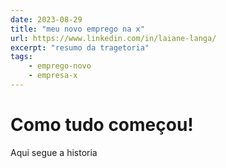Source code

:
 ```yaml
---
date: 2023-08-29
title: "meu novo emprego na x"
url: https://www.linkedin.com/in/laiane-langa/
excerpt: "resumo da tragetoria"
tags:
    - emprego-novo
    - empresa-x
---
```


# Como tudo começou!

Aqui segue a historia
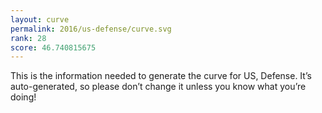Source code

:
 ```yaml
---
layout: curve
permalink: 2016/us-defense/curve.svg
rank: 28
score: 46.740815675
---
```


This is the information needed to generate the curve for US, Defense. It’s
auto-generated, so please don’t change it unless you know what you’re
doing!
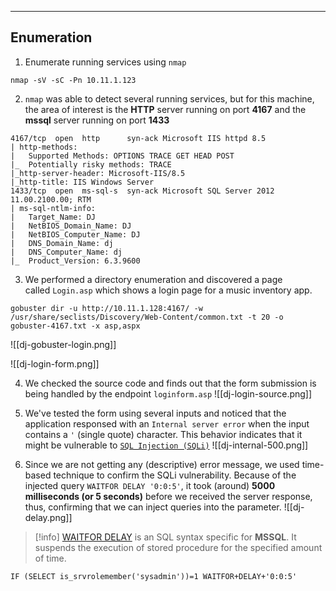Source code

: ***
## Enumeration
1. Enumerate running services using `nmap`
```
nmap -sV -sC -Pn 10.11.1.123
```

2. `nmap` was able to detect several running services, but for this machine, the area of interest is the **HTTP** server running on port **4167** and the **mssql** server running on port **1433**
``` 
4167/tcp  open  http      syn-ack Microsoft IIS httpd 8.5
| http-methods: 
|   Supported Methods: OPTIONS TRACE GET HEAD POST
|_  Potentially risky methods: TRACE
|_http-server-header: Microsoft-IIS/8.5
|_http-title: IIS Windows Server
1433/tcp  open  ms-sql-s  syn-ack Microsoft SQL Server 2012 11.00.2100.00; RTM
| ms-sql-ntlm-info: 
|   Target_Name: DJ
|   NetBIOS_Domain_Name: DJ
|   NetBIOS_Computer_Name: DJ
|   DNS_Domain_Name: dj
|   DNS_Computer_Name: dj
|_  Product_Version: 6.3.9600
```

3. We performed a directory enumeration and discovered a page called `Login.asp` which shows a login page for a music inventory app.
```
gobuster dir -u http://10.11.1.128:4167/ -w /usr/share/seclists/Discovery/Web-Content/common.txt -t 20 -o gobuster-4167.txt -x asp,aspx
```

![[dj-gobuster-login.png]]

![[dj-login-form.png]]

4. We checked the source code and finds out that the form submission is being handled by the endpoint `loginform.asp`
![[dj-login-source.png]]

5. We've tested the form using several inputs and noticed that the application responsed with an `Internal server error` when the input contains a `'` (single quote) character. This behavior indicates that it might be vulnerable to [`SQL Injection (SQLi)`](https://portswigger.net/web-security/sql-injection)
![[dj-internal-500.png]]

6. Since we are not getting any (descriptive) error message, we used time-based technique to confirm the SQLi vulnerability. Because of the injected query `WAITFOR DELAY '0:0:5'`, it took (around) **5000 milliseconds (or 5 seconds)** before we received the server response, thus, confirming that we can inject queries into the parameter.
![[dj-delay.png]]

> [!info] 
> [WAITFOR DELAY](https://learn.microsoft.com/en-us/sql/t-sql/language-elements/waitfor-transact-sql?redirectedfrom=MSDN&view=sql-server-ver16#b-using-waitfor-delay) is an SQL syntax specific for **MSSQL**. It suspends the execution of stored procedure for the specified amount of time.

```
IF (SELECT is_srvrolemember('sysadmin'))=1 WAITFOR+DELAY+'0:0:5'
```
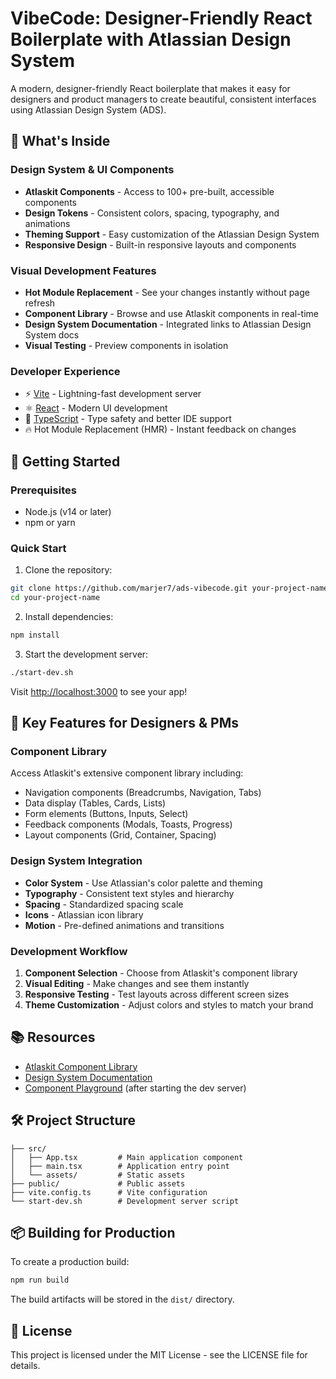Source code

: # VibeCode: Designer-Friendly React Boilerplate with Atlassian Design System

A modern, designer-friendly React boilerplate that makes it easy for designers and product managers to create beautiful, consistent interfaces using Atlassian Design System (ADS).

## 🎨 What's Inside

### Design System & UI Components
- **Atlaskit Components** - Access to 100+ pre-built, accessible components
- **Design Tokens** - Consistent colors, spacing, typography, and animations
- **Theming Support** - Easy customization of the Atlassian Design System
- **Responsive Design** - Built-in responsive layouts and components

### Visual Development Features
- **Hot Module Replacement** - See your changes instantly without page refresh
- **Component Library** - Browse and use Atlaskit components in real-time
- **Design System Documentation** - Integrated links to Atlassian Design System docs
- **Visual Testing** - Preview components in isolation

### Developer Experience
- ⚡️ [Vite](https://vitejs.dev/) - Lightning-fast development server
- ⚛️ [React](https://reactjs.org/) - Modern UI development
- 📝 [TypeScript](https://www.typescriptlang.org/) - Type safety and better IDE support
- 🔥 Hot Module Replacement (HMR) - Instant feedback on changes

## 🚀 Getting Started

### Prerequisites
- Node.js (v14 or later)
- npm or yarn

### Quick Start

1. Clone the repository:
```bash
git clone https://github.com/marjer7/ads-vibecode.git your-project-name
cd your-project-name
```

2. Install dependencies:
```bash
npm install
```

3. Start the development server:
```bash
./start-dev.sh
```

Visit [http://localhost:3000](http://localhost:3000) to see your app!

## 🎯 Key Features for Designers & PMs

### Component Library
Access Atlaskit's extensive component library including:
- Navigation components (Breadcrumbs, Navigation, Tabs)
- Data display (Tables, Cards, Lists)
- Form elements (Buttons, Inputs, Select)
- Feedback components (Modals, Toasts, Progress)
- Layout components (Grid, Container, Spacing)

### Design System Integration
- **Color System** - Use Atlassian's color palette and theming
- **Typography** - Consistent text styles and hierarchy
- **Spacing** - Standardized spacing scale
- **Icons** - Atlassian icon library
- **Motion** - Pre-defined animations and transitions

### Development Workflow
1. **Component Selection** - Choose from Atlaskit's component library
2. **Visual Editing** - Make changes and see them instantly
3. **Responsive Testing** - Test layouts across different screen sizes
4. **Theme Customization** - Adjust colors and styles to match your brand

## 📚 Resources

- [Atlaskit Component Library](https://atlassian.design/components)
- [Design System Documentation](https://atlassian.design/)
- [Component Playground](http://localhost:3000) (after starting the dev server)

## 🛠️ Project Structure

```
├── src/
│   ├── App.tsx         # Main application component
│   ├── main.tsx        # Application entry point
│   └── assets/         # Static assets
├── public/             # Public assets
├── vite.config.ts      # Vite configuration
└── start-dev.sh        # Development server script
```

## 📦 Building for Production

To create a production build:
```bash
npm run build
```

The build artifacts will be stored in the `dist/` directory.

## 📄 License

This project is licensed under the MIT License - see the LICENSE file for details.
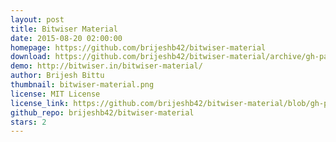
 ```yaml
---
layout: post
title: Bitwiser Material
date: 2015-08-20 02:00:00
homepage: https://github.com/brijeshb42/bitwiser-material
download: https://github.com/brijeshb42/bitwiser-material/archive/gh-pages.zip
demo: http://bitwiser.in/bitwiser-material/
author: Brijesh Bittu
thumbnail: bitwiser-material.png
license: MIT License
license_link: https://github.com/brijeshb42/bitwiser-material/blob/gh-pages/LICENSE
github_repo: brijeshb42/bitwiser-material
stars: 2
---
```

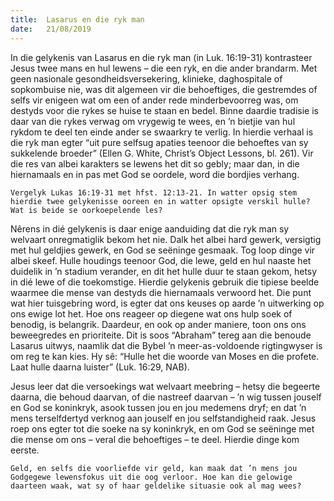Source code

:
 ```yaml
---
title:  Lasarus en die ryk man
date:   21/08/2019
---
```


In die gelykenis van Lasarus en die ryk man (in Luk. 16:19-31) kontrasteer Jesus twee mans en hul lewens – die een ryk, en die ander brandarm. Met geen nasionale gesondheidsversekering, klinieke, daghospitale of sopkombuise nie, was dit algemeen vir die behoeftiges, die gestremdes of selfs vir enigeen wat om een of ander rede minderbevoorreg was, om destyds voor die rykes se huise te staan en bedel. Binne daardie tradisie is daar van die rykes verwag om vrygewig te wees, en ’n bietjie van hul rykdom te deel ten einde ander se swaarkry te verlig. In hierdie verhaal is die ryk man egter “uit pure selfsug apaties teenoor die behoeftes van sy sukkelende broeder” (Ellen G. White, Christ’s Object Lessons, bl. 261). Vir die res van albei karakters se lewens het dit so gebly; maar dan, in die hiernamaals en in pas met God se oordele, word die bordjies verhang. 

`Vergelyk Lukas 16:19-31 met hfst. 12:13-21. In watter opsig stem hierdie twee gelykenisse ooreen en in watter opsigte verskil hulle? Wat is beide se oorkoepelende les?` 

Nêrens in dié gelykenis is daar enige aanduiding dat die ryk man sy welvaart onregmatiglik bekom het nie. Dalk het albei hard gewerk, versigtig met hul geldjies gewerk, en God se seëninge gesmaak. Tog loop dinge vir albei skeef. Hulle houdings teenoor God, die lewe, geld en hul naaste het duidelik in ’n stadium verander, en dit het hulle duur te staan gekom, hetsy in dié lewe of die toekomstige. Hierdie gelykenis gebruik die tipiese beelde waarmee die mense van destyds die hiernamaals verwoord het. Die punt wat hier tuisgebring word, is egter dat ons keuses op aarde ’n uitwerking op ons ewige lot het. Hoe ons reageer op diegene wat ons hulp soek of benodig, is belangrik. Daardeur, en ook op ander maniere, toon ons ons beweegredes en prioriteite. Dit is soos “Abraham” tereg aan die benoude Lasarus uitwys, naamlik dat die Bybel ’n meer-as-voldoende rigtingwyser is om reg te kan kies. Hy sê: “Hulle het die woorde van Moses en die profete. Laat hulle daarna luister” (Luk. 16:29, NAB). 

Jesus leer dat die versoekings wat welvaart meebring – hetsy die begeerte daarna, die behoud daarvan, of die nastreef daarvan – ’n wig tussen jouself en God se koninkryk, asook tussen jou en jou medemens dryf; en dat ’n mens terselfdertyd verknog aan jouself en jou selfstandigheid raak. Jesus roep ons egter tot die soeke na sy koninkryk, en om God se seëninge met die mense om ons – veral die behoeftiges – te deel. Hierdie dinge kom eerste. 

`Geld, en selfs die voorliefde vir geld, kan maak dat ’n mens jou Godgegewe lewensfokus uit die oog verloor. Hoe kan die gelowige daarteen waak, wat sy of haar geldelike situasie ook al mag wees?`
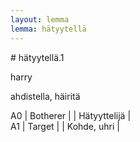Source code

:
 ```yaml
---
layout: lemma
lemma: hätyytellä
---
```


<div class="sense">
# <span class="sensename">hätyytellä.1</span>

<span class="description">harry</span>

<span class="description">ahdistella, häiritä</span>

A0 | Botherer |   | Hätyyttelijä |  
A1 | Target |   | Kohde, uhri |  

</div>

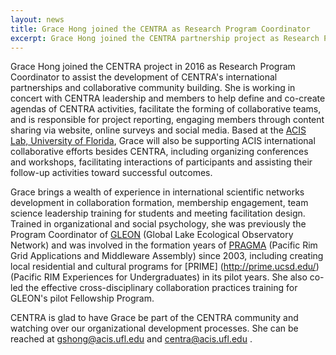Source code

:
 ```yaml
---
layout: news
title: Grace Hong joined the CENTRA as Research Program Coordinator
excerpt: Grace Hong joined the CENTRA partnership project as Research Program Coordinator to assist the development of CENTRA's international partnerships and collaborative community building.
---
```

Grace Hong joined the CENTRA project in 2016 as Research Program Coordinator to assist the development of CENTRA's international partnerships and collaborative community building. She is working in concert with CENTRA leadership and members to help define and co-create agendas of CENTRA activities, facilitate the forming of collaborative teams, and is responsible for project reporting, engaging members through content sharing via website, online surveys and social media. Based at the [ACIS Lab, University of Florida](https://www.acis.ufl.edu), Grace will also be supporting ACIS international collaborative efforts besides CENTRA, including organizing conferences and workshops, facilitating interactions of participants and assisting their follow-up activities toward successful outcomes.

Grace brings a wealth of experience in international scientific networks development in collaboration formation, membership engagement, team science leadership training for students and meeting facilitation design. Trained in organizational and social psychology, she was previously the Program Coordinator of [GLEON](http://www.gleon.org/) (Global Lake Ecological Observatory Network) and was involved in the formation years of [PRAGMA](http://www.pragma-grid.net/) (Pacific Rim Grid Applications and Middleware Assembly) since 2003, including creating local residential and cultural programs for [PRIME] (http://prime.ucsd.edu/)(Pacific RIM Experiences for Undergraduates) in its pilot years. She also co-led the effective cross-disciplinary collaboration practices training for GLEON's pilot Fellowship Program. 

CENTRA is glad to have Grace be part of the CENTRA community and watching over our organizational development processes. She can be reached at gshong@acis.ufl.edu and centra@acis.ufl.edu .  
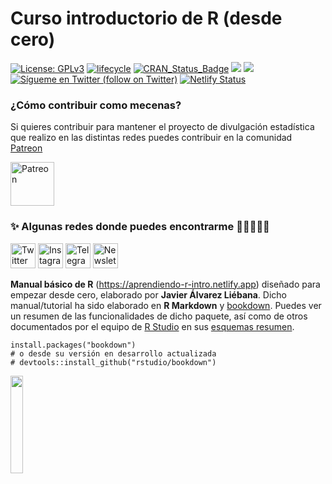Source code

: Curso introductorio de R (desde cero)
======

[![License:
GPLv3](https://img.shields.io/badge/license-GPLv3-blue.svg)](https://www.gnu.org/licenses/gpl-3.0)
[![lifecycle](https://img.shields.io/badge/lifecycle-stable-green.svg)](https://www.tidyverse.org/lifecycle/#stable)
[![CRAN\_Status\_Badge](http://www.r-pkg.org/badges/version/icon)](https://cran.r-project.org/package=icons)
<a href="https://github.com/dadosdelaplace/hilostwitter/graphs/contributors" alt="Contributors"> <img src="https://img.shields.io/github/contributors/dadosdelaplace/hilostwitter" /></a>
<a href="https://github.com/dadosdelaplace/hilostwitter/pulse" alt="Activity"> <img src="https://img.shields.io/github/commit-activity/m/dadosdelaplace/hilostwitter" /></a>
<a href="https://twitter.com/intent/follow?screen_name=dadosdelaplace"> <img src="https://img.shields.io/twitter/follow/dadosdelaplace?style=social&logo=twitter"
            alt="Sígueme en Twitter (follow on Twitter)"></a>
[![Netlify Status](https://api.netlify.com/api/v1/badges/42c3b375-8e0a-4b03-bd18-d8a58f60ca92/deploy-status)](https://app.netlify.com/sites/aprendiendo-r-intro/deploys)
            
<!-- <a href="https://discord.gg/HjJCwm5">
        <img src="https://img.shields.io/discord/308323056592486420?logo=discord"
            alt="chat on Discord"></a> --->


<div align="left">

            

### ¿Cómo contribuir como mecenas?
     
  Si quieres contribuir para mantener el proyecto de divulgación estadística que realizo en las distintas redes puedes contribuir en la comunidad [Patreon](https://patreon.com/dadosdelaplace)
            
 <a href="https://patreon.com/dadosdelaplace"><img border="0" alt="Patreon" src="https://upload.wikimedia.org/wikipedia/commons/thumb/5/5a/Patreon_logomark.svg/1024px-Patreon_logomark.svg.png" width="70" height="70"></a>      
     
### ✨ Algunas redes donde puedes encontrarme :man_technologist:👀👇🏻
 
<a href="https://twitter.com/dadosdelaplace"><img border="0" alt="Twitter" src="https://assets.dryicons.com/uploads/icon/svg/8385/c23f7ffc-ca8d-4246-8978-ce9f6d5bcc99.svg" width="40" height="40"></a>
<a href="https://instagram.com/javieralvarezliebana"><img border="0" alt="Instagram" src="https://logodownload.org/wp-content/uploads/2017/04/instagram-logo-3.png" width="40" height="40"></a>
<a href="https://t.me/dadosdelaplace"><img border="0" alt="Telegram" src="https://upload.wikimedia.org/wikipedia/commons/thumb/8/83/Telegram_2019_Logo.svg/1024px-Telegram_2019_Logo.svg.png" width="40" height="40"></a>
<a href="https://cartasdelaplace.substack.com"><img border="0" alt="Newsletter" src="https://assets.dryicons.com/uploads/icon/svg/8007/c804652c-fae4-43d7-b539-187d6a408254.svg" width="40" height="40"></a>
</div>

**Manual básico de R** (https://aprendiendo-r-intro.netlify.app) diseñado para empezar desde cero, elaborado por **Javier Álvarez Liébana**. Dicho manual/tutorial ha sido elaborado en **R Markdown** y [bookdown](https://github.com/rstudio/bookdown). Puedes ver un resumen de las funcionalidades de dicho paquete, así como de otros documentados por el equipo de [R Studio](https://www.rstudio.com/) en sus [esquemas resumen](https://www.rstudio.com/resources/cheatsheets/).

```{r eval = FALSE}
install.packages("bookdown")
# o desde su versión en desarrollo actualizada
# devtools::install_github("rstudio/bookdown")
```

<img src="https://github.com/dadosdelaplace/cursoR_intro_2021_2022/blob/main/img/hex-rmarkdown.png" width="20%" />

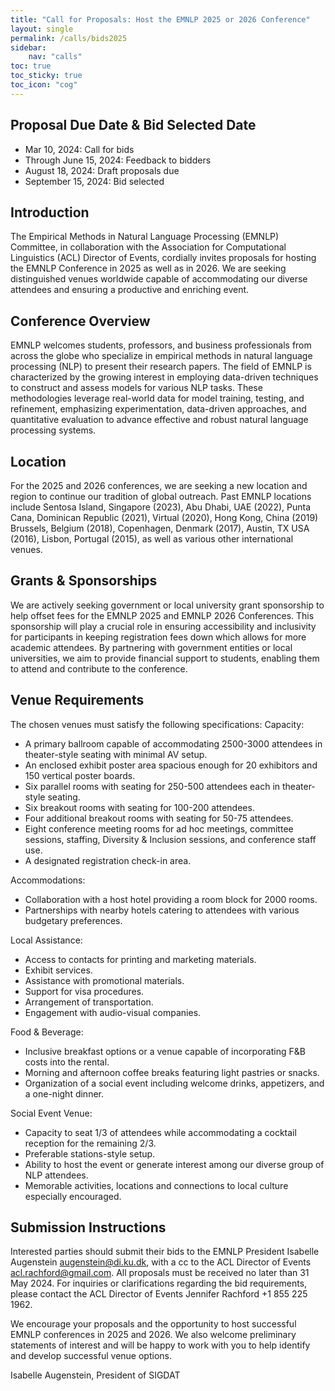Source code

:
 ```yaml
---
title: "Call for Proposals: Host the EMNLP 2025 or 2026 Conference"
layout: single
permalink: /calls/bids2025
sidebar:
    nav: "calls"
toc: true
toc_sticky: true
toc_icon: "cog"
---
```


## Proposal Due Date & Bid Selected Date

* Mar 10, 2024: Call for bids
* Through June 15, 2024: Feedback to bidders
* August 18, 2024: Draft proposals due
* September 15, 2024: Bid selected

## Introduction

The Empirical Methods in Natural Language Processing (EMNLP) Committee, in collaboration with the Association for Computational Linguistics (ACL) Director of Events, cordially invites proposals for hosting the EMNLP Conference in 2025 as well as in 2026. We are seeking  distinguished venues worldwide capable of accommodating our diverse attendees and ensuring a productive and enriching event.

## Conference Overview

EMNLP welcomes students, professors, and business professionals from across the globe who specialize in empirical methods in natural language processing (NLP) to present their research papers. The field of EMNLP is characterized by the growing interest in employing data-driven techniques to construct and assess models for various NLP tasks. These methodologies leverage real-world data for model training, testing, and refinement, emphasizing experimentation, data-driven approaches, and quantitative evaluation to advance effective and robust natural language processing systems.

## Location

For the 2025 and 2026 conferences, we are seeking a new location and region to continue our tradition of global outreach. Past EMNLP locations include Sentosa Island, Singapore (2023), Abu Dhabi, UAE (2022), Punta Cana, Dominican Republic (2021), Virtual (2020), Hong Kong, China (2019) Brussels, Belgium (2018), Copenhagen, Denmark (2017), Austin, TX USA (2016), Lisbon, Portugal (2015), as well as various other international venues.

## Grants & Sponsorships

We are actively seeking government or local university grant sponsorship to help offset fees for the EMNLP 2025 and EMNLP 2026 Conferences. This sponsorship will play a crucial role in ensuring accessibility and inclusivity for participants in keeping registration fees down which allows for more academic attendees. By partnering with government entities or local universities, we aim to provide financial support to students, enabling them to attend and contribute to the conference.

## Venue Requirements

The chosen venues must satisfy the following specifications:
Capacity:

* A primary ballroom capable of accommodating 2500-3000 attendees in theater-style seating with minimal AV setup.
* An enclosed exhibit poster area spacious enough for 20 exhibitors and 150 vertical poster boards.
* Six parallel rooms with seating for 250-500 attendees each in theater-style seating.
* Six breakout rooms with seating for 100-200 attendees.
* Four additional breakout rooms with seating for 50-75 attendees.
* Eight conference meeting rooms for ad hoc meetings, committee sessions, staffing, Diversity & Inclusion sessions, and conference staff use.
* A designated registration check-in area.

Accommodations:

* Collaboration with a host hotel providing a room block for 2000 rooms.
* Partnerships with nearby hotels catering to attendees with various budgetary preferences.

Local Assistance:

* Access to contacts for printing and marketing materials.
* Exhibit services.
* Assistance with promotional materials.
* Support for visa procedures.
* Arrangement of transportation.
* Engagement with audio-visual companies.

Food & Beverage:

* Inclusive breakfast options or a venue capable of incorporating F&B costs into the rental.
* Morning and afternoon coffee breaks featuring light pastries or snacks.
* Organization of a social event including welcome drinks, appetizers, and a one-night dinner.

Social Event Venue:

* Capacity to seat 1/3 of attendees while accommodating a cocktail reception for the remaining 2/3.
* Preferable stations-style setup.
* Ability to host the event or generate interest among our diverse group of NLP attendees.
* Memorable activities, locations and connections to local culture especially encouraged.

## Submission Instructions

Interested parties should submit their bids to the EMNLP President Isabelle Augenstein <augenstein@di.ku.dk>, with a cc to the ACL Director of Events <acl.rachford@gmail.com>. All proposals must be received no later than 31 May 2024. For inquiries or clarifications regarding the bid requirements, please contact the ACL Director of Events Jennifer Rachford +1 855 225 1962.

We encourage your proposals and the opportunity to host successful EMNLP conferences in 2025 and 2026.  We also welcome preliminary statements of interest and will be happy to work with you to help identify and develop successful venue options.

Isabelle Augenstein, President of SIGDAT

________________________________________

Where a line above includes "calls", copy that line.

permalink: /calls/bids2025
    nav: "calls"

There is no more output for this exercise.